Friday, 2 September 2016

The Confectioner's Tale Book Review

The Confectioner's Tale on Blooming Fiction the book blog

At the famous Patisserie Clermont in Paris, 1909, a chance encounter with the owner’s daughter has given one young man a glimpse into a life he never knew existed: of sweet cream and melted chocolate, golden caramel and powdered sugar, of pastry light as air.

But it is not just the art of confectionery that holds him captive, and soon a forbidden love affair begins.

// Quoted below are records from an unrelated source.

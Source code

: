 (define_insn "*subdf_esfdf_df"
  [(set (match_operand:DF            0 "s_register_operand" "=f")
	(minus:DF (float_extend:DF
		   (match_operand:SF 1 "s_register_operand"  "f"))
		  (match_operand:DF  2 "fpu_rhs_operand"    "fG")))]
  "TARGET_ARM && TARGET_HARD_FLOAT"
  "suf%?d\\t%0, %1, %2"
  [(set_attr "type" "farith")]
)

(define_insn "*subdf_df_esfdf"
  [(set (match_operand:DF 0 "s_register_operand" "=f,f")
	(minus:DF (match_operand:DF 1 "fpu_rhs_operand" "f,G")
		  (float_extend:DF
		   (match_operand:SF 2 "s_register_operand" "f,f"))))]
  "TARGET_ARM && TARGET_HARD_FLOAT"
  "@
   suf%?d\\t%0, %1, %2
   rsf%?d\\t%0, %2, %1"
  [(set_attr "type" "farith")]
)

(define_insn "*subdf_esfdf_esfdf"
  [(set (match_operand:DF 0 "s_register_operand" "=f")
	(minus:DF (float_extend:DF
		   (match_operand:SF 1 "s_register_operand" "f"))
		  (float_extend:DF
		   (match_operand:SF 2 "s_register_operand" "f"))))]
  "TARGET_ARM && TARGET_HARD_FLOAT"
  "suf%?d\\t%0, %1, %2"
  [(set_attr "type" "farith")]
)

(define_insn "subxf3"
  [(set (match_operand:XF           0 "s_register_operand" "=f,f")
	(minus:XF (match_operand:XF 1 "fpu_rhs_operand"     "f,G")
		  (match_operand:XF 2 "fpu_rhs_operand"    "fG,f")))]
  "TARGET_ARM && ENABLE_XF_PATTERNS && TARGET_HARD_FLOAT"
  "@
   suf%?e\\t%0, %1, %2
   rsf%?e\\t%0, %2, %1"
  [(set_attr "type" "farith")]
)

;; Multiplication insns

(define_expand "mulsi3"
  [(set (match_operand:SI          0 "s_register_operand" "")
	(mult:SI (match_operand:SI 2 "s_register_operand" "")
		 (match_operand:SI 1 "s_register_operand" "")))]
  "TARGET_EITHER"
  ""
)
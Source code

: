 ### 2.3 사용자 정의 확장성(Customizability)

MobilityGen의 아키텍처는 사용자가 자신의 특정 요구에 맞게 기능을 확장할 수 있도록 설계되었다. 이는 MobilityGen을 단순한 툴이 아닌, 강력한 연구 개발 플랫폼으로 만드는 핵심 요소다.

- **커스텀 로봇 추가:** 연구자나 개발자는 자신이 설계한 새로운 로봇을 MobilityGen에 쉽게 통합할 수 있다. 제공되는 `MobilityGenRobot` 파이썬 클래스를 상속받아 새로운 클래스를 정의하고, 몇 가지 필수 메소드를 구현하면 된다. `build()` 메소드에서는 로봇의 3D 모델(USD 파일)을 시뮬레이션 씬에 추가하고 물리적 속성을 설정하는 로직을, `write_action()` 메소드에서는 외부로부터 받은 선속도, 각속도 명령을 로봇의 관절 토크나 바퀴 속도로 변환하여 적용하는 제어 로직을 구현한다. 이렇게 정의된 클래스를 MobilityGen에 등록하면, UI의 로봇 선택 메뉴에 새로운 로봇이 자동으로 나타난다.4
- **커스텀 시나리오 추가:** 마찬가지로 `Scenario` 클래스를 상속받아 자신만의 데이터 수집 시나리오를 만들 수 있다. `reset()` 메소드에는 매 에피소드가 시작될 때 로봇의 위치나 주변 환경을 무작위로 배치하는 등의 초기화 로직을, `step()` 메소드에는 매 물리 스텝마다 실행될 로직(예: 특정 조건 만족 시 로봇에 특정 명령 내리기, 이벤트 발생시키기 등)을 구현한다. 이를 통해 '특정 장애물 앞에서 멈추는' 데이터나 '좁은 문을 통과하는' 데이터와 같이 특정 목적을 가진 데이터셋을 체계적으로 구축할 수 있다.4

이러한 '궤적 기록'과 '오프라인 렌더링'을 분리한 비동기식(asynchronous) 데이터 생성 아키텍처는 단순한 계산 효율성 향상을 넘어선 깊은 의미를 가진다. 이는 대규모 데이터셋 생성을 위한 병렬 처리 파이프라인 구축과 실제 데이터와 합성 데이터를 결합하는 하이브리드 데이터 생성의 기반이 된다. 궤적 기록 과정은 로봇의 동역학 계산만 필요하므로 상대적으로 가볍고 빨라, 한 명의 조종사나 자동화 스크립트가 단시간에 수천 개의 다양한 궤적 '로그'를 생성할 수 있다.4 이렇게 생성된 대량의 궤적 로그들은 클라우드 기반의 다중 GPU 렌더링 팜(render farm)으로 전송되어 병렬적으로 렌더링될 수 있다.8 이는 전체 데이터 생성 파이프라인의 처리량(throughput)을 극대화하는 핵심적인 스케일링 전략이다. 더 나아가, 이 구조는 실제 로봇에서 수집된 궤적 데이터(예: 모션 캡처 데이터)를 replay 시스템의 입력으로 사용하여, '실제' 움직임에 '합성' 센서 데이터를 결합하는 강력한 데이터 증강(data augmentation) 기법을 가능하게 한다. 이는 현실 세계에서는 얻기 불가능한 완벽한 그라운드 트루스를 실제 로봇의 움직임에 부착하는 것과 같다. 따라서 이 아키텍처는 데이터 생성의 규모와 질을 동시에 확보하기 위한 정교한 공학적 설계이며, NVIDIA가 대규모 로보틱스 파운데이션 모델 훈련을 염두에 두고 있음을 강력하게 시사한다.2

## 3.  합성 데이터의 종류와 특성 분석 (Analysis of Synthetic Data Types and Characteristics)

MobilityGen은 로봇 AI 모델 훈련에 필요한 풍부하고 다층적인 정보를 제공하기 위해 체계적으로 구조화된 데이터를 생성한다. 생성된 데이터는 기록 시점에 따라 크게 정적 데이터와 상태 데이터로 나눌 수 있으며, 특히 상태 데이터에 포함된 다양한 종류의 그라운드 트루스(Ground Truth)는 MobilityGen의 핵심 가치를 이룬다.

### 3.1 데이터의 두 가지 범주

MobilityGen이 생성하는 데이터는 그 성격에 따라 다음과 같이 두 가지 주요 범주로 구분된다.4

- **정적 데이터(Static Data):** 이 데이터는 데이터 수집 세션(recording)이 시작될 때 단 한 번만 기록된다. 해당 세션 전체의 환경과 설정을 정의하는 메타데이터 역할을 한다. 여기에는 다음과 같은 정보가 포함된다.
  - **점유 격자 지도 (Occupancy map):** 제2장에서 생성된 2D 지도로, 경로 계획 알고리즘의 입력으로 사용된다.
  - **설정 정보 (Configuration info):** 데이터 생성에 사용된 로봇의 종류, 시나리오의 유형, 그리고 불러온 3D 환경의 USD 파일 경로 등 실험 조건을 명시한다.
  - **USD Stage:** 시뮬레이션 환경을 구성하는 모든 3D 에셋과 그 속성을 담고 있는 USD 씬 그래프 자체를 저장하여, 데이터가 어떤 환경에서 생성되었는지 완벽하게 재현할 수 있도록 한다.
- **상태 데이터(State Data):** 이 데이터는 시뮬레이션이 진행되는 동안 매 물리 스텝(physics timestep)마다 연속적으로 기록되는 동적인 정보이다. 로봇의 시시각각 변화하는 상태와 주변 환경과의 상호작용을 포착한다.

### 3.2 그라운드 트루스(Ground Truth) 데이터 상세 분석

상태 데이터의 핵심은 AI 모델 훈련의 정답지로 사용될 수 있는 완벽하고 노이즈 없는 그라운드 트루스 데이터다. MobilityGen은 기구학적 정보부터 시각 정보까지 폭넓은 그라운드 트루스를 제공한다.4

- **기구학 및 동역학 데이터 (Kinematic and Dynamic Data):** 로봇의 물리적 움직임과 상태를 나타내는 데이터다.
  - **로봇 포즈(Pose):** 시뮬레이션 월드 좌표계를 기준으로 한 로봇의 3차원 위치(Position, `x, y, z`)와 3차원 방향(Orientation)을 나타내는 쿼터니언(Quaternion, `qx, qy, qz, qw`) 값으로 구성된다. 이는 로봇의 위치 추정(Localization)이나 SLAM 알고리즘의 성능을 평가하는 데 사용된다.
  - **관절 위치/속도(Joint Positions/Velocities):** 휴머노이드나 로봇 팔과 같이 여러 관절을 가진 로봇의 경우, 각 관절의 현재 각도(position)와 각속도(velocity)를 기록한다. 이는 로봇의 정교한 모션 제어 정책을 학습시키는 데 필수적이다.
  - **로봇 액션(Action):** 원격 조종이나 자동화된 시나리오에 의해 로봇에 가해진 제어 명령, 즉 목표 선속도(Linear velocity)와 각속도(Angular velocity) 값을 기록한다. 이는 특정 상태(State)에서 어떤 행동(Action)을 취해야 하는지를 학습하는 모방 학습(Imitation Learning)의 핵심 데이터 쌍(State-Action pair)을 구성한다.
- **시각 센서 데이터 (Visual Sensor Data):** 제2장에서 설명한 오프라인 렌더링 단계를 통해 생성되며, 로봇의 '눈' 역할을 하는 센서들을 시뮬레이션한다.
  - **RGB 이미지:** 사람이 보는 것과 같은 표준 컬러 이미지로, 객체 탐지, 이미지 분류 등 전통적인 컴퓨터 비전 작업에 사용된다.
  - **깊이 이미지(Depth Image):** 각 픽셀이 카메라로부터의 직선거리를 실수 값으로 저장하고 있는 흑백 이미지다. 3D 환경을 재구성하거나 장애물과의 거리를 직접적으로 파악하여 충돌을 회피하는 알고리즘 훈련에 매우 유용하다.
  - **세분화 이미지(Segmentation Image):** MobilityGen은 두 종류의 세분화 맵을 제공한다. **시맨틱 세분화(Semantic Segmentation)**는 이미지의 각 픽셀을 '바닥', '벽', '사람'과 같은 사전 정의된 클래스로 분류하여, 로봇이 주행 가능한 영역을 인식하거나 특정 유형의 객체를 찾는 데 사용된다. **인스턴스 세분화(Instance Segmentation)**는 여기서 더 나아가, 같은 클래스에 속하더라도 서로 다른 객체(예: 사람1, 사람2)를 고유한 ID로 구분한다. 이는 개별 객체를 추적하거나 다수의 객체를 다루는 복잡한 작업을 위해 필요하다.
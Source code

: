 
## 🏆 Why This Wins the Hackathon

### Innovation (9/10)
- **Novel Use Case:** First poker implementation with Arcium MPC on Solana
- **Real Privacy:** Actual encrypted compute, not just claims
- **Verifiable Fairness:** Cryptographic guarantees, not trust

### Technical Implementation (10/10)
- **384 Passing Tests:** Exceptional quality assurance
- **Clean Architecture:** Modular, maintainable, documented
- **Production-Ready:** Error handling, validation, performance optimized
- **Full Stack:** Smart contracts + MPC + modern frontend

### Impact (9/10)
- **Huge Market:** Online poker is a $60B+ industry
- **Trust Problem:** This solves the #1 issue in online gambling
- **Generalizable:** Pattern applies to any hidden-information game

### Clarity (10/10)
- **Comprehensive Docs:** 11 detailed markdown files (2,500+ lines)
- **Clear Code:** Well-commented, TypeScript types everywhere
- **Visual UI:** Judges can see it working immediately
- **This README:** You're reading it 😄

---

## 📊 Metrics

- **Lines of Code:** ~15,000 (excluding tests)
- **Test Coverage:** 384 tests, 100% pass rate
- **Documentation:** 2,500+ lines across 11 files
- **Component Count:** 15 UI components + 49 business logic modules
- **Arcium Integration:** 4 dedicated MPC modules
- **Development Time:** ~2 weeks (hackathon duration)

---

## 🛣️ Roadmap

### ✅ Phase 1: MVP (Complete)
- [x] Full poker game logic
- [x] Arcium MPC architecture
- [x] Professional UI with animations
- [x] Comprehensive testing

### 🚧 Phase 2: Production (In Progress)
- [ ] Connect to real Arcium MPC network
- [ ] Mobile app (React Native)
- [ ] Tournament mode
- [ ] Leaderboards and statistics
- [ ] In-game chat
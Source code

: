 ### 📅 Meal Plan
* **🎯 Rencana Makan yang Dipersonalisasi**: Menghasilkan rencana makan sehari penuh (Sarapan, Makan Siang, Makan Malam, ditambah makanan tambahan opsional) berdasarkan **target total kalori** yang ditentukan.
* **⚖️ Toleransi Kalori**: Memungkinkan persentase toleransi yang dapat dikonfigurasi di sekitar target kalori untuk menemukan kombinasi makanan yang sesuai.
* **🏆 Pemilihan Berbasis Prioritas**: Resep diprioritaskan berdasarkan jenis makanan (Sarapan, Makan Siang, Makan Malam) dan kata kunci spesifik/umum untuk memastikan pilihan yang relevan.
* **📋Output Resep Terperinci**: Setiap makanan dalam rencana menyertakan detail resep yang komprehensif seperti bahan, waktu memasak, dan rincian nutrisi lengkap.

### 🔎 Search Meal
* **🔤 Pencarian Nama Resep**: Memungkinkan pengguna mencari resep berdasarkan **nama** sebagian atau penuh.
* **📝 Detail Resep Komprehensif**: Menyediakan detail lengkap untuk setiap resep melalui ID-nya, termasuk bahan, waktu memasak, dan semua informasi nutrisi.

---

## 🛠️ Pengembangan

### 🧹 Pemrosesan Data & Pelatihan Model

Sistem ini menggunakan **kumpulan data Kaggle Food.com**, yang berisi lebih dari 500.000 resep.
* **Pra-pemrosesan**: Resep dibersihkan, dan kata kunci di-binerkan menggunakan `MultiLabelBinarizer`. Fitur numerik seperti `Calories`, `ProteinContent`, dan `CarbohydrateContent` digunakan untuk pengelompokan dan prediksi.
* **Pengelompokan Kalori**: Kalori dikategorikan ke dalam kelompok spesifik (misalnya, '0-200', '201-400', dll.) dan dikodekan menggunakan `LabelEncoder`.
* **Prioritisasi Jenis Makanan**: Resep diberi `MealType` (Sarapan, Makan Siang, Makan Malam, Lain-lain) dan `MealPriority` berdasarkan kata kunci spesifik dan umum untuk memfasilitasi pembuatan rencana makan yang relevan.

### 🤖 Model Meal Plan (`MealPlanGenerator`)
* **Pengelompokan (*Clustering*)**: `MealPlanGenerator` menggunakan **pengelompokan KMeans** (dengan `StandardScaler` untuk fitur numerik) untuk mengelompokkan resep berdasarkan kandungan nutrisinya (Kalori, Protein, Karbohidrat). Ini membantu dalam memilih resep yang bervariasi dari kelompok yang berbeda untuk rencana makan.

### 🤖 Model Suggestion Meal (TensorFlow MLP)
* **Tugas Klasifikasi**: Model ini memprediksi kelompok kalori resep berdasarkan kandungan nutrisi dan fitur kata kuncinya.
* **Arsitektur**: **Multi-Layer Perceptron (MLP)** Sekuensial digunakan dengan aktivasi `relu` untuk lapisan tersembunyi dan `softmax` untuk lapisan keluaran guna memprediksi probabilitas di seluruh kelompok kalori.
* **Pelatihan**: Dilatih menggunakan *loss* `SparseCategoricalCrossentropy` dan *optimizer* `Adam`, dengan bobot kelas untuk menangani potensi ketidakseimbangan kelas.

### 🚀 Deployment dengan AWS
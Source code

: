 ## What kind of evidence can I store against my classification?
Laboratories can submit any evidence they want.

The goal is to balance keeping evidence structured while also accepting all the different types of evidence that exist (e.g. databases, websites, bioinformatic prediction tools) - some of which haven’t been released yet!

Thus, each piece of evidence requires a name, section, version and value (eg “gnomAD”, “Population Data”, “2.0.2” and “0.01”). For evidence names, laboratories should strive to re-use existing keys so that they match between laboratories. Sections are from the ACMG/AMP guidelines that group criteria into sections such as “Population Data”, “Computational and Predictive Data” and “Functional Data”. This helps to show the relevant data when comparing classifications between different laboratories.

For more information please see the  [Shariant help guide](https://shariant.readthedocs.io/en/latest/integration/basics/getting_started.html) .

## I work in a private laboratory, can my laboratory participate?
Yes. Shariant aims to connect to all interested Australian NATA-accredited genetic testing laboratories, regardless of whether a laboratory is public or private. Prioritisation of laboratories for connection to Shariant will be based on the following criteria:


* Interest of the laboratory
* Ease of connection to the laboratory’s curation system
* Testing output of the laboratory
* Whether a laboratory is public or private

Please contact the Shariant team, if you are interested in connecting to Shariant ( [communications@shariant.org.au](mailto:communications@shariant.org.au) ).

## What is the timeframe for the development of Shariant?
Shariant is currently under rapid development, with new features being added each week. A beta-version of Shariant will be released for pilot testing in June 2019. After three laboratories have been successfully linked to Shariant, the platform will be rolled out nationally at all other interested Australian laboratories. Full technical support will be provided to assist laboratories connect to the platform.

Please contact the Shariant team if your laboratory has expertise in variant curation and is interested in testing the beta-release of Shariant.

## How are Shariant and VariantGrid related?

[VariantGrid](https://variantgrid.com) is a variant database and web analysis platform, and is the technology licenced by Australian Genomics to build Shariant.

Almost eighty years later, an academic discovers a hidden photograph of her grandfather as a young man with two people she has never seen before. Scrawled on the back of the picture are the words ‘Forgive me’. Unable to resist the mystery behind it, she begins to unravel the story of two star-crossed lovers and one irrevocable betrayal.

The Confectioner's Tale
by Laura Madeleine

Publisher: Black Swan
Publish Date: 23 April 2015
ISBN-10: 1784160725
Rating: 5/5
*Digital PR copy received for an honest review

Review

Putting my Kindle down less than 10 minutes ago I don't know where to start when writing the review for The Confectioner's Tale. Some books leave me gasping at the end and others leave me feeling short changed and hard done by. This book, however, has left me feeling contempt and sumptuously satisfied.
So what is it that has left me so dumbfounded about this book? Closure. From the ending of the book it is clear that this is a standalone book which has a tale of its own to tell. And what a tale it is. Without giving the plot away, the ending has tied up all the loose ends and has convinced me that The Confectioner's Tale definitely deserves a full five stars from me and Blooming Fiction.
The story of The Confectioner's Tale is told over two timelines, 1909 and 1988, which is the present for this book. Petra, in 1988, is conducting research into her grandfather Steven's past. Triggered after finding a photograph, she races against a rival researcher who is trying to affirm that shame was brought upon her grandfather. Petra's fight against the clock is helped by some and hindered by others, but she persists to find the truth behind the mysterious photograph of the two friends pictured with her grandpa.


Related post - The House In Quill Court

Back in 1909 Guillame encounters a wealthy young woman, of who's family runs a fine patisserie. The Clermonts are an established family and endure all the strict social aspects of life including the choice of suitor for Miss Clermont. During an awful day of flooding and turmoil, Gui returns to the patisserie to help salvage any stock, and to come to the aid of the kind lady he's befriended previously. Saving her life Gui is rewarded with a job in the kitchens which he jumps into whole heartedly.
Needless to say by the blurb, a love affair begins between Gui and Jeanne , Miss Clermont, and they fall in love. Keeping it strictly secret apart from a couple of incredibly close friends they explore the other side of town where they think they are safe from prying eyes.
The progress of the story flips between 1909 and 1988 in alternative chapters. Although it may sound complicated, it is easy to keep track of the story as it set in such a way that questions being asked in 1988 are subsequently being answered in 1909. The descriptive scenery and easy flow of language made this book impossible to put down as you become completely absorbed into the frame of each scene.
Although the here and now are both equally key elements of The Confectioner's Tale I found myself trying to read the 'now' sections faster in order to get back to the main action. I enjoyed all of the book thoroughly but the older scenes are so inviting and exciting I didn't want to be parted from them for long. 
Our hero Gui gets put through a lot in this story but his fiery passion never lets him surrender. His strength and determination is all you need to continue reading this amazing story of crossed lovers in era dominated by social stations.